Il y a un peu plus d’un an, la 27e région et la Transfo ont noué un partenariat avec le programme Innovation Teams de la Fondation Bloomberg. En octobre dernier, nous nous sommes rendus à Los Angeles pour rencontrer 14 des villes engagées dans le programme. Une large place a été accordée, durant les sessions, au partage de l’expérience de monter ces laboratoires, et des méthodes de travail de ces équipes d’innovation au service des grands défis de leurs villes. Compte rendu-d’expérience.
Le cycle d’innovation I-Team
La fondation choisit les villes participant au programme sur le principe d’un appel à candidature. Une fois sélectionnées, celles-ci reçoivent un financement qui leur permettra de recruter, pour trois ans, une équipe d’innovation. Cette équipe choisira avec le maire deux ou trois grands sujets auxquels elle s’attaquera, l’un après l’autre, pendant les trois années du programme. Le cycle d’innovation n’est évidement pas linéaire mais itératif, en voici les principales étapes:
Phase 1 (2 mois environ) – Recrutement de l’équipe d’innovation, sélection des priorités de travail par le maire et son équipe.

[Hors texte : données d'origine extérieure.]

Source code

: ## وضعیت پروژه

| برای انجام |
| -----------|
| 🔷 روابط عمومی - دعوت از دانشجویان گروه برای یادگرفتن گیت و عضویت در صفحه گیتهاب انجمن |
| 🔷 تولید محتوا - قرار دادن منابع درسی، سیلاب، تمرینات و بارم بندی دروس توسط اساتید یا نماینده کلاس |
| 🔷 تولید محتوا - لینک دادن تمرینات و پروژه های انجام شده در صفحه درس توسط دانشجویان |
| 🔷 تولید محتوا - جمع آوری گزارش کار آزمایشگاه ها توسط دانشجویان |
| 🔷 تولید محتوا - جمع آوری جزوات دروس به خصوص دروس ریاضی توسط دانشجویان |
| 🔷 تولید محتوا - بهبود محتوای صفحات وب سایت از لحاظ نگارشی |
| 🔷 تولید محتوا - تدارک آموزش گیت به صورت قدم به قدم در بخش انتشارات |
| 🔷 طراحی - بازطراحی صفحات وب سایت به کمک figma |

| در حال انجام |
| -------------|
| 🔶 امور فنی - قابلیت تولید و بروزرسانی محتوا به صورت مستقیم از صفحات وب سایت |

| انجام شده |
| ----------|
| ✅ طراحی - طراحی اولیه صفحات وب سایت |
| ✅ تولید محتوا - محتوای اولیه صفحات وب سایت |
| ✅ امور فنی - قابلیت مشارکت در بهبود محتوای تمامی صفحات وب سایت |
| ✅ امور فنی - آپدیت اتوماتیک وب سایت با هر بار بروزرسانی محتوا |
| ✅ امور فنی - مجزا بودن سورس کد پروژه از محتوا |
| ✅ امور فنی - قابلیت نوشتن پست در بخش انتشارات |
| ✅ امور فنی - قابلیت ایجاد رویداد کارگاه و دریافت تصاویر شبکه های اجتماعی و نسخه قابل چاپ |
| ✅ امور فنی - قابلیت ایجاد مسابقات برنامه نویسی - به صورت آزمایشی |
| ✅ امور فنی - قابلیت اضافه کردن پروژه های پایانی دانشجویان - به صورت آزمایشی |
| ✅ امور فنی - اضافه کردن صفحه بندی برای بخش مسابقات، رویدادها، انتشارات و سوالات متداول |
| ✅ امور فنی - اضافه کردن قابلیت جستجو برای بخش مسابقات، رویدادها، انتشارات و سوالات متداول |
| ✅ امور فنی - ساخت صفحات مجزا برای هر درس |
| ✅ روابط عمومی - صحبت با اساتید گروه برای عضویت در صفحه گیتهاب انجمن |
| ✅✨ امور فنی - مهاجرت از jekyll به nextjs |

L’équipe commence souvent sur un modèle de 3 à 5 personnes (directeur de projet, designer, data analyste, etc.), d’autres profils pourront venir ensuite renforcer l’équipe. Les recrutements se font en interne et/ou en externe. Pour en savoir plus sur l’organisation et les profils de ces labos, c’est ici.
Phase 2 (3 mois) – Investigation
L’équipe mène un travail de recherche très large sur la priorité de travail : rapports et recherches en cours, expériences menées par d’autres villes, cartographie des acteurs, données disponibles, etc. Elle associe les acteurs concernés au sein de l’administration et dans l’écosystème local. Sur la base de ce travail de recherche, elle détermine la dimension du problème sur laquelle elle pourra agir et obtenir des résultats tangibles et mesurables. Ceci leur permet de créer une ‘vision du succès’ (à quoi ressemblera la vie des résidents une fois le problème traité ?) qui sera utilisée pour communiquer, en interne comme en interne.
Phase 3 (3 mois) – Recherche approfondie
L’équipe mène ensuite un travail de recherche approfondi, pour identifier les sources de données qualitatives et quantitatives disponibles et celles qui devront être créées (interviews, equêtes, focus groups, etc.), ainsi que les recherches déjà disponibles. Elle confronte ces données et les analyse ; la phase de synthèse permet de faire ressortir des éléments clés pour comprendre le problème d’origine, sa nature, ses racines profondes, et la manière dont il affecte la vie des résidents. Ceci permet à l’équipe d’identifier les opportunités d’amélioration, de développer des hypothèses de travail, et faire émerger quelques idées clés. L’ensemble du travail est réalisé en équipe, en impliquant les partenaires et services concernés.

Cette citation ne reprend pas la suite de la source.